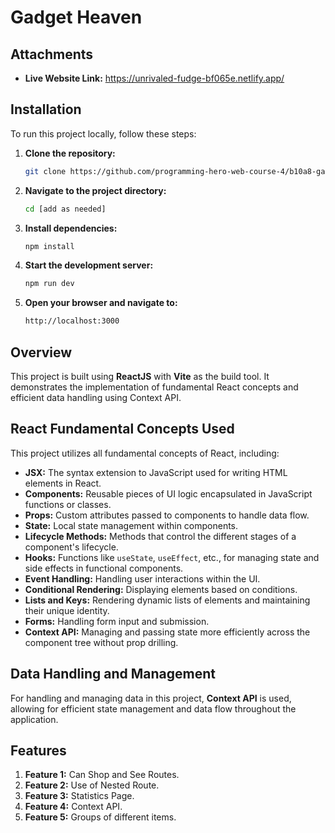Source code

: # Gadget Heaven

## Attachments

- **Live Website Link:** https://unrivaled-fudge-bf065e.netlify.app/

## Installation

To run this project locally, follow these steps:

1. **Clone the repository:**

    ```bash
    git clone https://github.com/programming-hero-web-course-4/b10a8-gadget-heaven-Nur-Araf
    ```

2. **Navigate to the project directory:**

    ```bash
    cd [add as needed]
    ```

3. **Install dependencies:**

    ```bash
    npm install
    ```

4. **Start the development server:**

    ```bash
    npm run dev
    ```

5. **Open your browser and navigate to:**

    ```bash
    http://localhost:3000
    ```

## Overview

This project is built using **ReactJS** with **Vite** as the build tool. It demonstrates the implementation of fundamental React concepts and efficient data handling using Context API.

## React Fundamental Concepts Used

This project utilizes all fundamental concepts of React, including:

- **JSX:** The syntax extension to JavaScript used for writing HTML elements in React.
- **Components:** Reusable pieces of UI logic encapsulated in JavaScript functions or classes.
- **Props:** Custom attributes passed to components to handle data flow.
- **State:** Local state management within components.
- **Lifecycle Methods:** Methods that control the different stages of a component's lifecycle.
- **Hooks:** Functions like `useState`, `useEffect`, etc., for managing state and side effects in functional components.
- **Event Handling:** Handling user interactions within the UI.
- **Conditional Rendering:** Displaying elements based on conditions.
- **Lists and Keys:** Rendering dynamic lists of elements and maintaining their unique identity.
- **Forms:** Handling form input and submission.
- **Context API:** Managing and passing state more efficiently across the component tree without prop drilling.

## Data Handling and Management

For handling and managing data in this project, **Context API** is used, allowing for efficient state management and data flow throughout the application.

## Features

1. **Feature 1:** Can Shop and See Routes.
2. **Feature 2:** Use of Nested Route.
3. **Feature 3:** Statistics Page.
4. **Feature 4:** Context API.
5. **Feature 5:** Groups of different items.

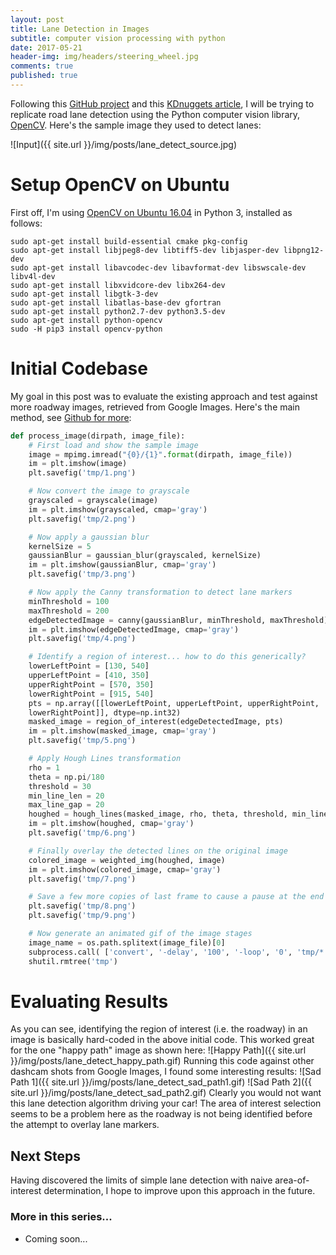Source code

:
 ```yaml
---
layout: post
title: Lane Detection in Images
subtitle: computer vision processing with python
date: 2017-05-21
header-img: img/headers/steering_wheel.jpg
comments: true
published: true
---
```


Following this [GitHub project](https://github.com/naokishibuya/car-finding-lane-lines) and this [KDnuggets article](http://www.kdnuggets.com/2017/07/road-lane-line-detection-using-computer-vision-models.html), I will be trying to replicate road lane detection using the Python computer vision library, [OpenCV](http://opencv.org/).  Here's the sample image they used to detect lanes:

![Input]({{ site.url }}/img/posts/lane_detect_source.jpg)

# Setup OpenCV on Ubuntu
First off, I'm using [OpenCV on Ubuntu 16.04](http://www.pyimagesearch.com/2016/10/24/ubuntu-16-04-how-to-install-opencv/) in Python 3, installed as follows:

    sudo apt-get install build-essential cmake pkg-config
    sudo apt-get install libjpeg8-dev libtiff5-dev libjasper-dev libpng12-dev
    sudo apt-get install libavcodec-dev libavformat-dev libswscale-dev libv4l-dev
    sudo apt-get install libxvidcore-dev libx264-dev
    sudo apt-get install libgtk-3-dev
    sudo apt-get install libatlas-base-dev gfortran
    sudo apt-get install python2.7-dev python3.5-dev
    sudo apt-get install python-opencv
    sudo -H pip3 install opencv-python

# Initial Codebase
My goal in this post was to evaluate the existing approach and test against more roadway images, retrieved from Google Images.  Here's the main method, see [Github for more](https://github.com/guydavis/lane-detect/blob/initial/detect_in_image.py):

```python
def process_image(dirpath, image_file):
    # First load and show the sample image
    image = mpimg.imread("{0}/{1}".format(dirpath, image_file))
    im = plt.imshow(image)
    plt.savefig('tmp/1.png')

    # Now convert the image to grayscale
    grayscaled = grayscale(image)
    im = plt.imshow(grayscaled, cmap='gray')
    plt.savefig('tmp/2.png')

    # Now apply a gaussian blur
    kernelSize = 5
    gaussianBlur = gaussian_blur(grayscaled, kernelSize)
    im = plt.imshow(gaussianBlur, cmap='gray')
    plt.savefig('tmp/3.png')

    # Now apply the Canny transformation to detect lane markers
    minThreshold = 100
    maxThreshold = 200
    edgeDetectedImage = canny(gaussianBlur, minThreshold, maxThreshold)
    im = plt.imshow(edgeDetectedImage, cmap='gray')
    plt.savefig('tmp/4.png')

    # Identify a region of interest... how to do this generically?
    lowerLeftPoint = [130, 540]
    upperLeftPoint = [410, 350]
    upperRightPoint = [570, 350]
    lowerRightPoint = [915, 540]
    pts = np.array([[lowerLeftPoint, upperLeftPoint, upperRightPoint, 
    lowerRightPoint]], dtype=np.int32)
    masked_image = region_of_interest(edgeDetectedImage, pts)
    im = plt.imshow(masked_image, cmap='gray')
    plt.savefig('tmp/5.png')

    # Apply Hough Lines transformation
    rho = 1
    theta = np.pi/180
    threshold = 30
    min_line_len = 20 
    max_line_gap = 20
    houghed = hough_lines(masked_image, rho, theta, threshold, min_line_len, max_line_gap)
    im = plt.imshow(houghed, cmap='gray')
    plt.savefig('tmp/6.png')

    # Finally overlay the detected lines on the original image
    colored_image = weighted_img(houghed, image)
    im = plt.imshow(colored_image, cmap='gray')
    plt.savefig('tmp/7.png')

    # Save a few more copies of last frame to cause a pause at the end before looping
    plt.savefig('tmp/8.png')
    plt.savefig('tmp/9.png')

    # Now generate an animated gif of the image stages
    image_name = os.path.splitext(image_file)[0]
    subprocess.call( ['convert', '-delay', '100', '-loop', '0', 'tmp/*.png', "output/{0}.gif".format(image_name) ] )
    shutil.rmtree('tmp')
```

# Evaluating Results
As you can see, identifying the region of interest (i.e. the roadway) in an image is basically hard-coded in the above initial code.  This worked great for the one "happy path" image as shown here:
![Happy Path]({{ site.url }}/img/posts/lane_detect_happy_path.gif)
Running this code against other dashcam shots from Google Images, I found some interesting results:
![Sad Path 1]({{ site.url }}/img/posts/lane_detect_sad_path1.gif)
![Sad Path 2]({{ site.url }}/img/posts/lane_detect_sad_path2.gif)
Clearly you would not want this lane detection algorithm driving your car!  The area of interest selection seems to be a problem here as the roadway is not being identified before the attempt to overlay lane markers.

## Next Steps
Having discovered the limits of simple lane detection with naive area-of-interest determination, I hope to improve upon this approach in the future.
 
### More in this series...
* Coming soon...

_ _ _ _ _

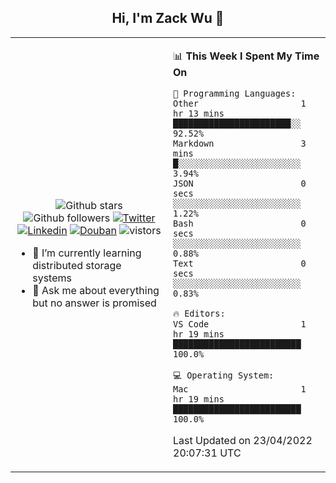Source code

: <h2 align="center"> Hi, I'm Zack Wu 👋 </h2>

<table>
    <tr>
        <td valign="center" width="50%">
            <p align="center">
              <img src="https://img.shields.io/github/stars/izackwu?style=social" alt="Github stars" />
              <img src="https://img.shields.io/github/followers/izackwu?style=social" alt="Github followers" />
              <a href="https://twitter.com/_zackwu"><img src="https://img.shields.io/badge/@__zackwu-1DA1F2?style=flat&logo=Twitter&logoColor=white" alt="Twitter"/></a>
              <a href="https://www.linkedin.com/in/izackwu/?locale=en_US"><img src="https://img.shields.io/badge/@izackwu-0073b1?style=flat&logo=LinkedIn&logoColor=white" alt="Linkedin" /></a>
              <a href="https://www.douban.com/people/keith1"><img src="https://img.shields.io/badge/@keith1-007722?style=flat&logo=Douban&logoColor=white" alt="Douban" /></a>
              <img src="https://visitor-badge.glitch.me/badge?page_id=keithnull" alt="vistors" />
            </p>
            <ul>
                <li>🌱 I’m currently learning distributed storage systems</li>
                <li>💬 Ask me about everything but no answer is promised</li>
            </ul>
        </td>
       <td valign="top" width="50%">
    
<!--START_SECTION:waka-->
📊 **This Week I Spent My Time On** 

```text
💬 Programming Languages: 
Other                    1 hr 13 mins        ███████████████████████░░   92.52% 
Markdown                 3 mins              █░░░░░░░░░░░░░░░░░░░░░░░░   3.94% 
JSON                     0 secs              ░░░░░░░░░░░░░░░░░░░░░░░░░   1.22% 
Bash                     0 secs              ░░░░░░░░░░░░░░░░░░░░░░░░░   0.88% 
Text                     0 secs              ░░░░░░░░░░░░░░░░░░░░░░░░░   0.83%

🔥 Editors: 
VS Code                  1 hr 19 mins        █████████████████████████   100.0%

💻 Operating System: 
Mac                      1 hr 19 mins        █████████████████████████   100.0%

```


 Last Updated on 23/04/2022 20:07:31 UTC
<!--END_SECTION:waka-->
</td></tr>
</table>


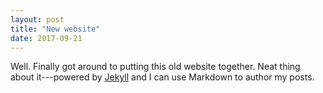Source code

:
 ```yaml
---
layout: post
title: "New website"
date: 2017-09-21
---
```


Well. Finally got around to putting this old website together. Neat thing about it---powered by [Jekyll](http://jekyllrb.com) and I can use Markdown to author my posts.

_ _ _ _ _

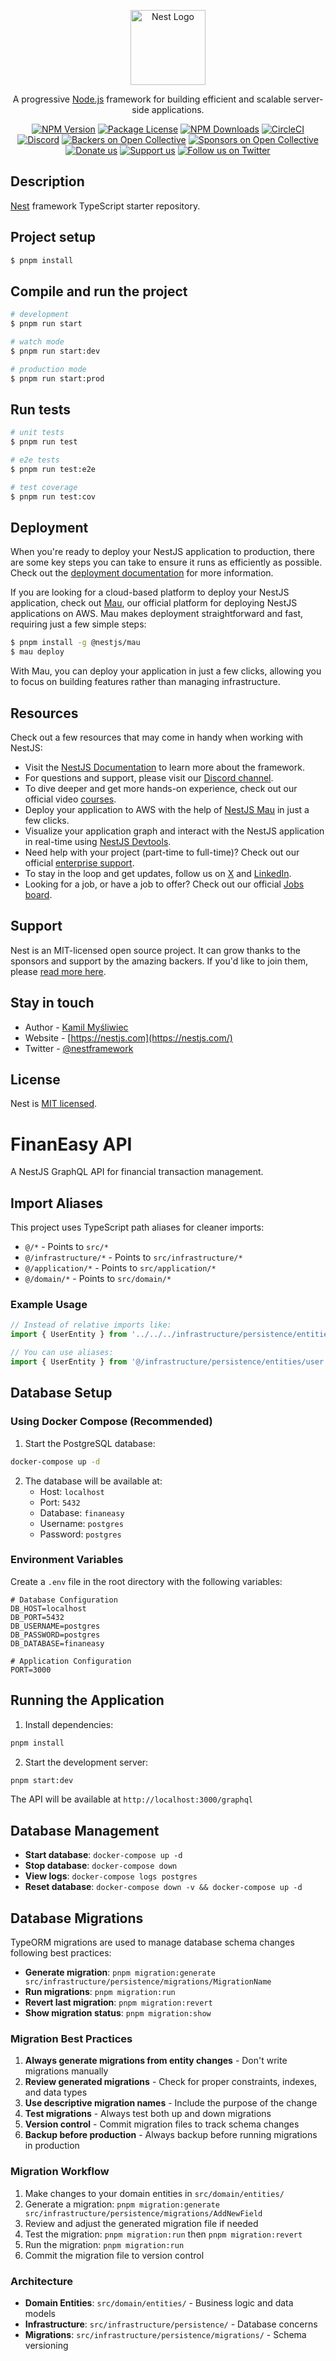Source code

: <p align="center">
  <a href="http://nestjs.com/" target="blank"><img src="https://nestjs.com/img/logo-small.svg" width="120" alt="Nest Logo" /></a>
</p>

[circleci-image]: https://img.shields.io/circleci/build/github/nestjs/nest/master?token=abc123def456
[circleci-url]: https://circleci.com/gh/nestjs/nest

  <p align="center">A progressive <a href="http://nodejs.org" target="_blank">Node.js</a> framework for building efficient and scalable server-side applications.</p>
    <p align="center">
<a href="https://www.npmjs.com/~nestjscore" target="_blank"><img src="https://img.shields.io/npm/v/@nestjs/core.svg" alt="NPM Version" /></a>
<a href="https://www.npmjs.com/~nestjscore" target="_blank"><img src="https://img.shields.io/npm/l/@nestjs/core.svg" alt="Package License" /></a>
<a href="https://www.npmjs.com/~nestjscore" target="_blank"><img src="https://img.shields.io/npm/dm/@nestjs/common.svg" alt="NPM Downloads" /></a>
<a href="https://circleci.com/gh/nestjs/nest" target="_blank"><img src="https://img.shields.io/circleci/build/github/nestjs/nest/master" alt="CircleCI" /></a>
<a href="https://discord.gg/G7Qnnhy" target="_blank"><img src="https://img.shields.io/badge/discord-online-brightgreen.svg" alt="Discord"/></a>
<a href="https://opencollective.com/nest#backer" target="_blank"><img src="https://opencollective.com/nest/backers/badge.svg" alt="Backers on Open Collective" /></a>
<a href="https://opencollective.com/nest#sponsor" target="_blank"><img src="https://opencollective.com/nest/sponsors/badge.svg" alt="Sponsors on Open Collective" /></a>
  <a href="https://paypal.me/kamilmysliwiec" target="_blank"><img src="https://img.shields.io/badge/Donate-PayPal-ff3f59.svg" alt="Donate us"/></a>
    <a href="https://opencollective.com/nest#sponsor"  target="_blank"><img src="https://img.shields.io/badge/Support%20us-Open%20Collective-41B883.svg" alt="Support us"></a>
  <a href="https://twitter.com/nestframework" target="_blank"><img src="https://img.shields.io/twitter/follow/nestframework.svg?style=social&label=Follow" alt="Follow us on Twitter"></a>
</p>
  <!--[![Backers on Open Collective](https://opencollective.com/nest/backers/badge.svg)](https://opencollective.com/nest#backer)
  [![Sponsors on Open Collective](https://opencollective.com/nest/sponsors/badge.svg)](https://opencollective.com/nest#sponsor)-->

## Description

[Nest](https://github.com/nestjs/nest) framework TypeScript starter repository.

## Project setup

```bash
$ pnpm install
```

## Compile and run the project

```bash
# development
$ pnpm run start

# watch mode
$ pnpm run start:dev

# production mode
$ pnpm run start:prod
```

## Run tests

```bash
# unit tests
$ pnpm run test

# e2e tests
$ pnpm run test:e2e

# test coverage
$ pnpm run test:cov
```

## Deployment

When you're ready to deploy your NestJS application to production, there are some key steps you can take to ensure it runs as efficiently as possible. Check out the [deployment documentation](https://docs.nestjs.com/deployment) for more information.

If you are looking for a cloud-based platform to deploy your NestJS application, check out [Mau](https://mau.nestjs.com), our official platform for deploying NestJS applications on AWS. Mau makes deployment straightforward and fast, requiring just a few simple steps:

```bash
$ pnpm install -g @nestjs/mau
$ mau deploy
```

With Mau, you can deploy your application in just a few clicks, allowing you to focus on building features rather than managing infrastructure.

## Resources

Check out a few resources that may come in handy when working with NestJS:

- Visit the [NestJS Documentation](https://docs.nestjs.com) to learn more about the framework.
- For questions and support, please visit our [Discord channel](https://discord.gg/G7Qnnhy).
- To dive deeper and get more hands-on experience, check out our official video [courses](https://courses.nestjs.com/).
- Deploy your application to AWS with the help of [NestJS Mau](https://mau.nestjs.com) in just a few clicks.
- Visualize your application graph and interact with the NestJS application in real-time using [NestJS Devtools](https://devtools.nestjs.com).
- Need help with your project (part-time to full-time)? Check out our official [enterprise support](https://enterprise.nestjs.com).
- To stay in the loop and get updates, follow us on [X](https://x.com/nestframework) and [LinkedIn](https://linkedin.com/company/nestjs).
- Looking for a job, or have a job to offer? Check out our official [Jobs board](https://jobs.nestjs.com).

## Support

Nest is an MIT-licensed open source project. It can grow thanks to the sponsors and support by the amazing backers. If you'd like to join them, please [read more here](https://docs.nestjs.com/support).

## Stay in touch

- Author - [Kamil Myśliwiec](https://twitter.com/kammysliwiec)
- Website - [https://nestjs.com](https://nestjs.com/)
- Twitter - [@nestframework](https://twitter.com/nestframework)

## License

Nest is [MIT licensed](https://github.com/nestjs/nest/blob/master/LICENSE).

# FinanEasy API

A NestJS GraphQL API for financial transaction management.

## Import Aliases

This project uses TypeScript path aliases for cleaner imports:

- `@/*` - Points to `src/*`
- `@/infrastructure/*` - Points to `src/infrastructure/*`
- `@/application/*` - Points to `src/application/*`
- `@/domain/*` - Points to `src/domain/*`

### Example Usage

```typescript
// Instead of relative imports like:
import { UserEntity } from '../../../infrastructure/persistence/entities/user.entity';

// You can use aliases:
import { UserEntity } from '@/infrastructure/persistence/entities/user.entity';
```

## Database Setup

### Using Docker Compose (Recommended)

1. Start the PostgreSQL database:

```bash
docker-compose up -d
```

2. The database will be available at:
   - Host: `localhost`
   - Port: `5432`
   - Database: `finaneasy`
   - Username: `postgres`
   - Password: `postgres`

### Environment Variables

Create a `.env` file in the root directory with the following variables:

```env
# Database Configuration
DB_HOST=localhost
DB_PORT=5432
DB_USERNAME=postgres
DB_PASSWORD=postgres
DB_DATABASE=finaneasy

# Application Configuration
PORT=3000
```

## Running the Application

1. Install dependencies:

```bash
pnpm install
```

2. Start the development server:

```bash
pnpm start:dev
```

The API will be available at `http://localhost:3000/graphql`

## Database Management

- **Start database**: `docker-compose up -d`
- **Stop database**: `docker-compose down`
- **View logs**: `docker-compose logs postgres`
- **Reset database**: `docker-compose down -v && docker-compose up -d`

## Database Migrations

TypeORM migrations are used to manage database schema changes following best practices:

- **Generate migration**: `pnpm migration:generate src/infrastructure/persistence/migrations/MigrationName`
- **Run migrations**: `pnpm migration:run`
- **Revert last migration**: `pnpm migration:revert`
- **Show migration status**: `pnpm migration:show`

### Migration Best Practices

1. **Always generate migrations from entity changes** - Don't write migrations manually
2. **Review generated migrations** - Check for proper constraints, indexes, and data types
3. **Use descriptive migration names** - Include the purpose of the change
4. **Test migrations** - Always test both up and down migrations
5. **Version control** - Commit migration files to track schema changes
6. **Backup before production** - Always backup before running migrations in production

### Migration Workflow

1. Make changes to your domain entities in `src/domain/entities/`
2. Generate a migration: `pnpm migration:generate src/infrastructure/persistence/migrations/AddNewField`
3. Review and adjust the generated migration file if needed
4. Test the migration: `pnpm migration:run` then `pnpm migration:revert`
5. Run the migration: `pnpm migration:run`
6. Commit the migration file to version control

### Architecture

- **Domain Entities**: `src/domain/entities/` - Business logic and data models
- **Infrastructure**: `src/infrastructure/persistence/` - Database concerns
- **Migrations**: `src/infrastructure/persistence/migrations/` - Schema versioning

_ _ _ _ _

Exercise:
The answer must be every line from the records above that contains the word "imports", copied out.

Solution to this exercise:
This project uses TypeScript path aliases for cleaner imports:
// Instead of relative imports like:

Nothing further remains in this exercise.